Change From Lambert Projection to Latitude Longitude In LIS Input File #102

@emmanuelgonz

Description

@emmanuelgonz

Overview

The Planner application will be updated to support 1D lat/lon coordinate arrays (regular rectilinear grid) in addition to the existing 2D Lambert projection coordinates (curvilinear grid). This change was requested by the GSFC team.

Problem

The original interpolate_dataset method in sos/src/planner/main.py failed when processing datasets with 1D lat/lon arrays:

# Original code
lons = dataset.lon.values.flatten()  # Lambert: (3,675,000,) | Lat/Lon: (2971,)
lats = dataset.lat.values.flatten()  # Lambert: (3,675,000,) | Lat/Lon: (1651,)
points = list(zip(lons, lats))       # FAILS for 1D case - different array lengths

Error:

INFO:root:Combining the two datasets.

ERROR:root:Planner on_change processing failed after 65.72 seconds: different number of values and points

joblib.externals.loky.process_executor._RemoteTraceback:

"""

Traceback (most recent call last):

File "/usr/local/lib/python3.9/site-packages/joblib/_utils.py", line 109, in __call__

return self.func(**kwargs)

File "/usr/local/lib/python3.9/site-packages/joblib/parallel.py", line 607, in __call__

return [func(*args, **kwargs) for func, args, kwargs in self.items]

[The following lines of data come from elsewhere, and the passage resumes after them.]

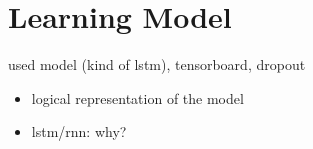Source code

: \section{Learning Model}
\label{sec:model}
used model (kind of lstm), tensorboard, dropout
\begin{itemize}
	\item logical representation of the model
	\item lstm/rnn: why?
\end{itemize}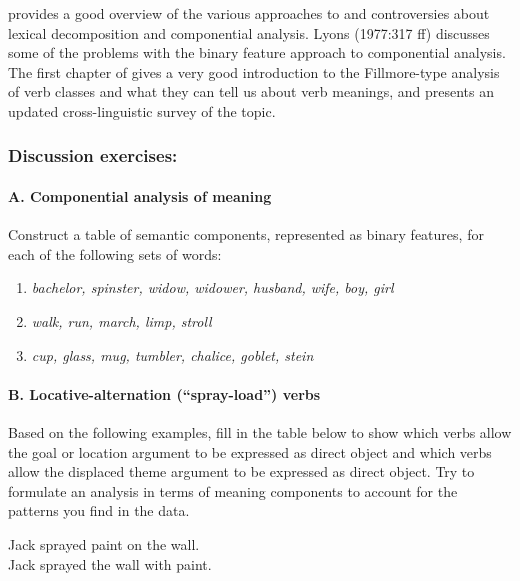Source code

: \furtherreading



\citet{Engelberg2011} provides a good overview of the various approaches to and controversies about lexical decomposition and componential analysis. Lyons (1977:317 ff) discusses some of the problems with the binary feature approach to componential analysis. The first chapter of \citet{Levin1993} gives a very good introduction to the Fillmore-type analysis of verb classes and what they can tell us about verb meanings, and \citet{Levin2015} presents an updated cross-linguistic survey of the topic. 


\subsubsection{Discussion exercises:}\label{sec:}
\paragraph{A.  Componential analysis of meaning}

Construct a table of semantic components, represented as binary features, for each of the following sets of words:

\begin{enumerate}
\item \itshape
bachelor, spinster, widow, widower, husband, wife, boy, girl
\item \itshape
walk, run, march, limp, stroll
\item \itshape
cup, glass, mug, tumbler, chalice, goblet, stein
\end{enumerate}

\paragraph{B.  Locative-alternation (“spray-load”) verbs}\footnotemark{}

Based on the following examples, fill in the table below to show which verbs allow the goal or location argument to be expressed as direct object and which verbs allow the displaced theme argument to be expressed as direct object. Try to formulate an analysis in terms of meaning components to account for the patterns you find in the data.

\ea
\label{ex:key:1}
\ea%
Jack sprayed paint on the wall.\\
\ex Jack sprayed the wall with paint.
    \z
\z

File "/usr/local/lib/python3.9/site-packages/joblib/parallel.py", line 607, in <listcomp>

return [func(*args, **kwargs) for func, args, kwargs in self.items]

File "/opt/src/planner/main.py", line 164, in interpolate_dataset

zi = griddata(

File "/usr/local/lib/python3.9/site-packages/scipy/interpolate/_ndgriddata.py", line 323, in griddata

ip = LinearNDInterpolator(points, values, fill_value=fill_value,

File "interpnd.pyx", line 326, in scipy.interpolate.interpnd.LinearNDInterpolator.__init__

File "interpnd.pyx", line 95, in scipy.interpolate.interpnd.NDInterpolatorBase.__init__

File "interpnd.pyx", line 104, in scipy.interpolate.interpnd.NDInterpolatorBase._set_values

File "interpnd.pyx", line 232, in scipy.interpolate.interpnd._check_init_shape

ValueError: different number of values and points

"""


The above exception was the direct cause of the following exception:


Traceback (most recent call last):

File "/opt/src/planner/main.py", line 1525, in _on_change_impl

combined_output_file, combined_dataset = self.generate_combined_dataset(

File "/opt/src/planner/main.py", line 223, in generate_combined_dataset

results = Parallel(

File "/usr/local/lib/python3.9/site-packages/joblib/parallel.py", line 2072, in __call__

return output if self.return_generator else list(output)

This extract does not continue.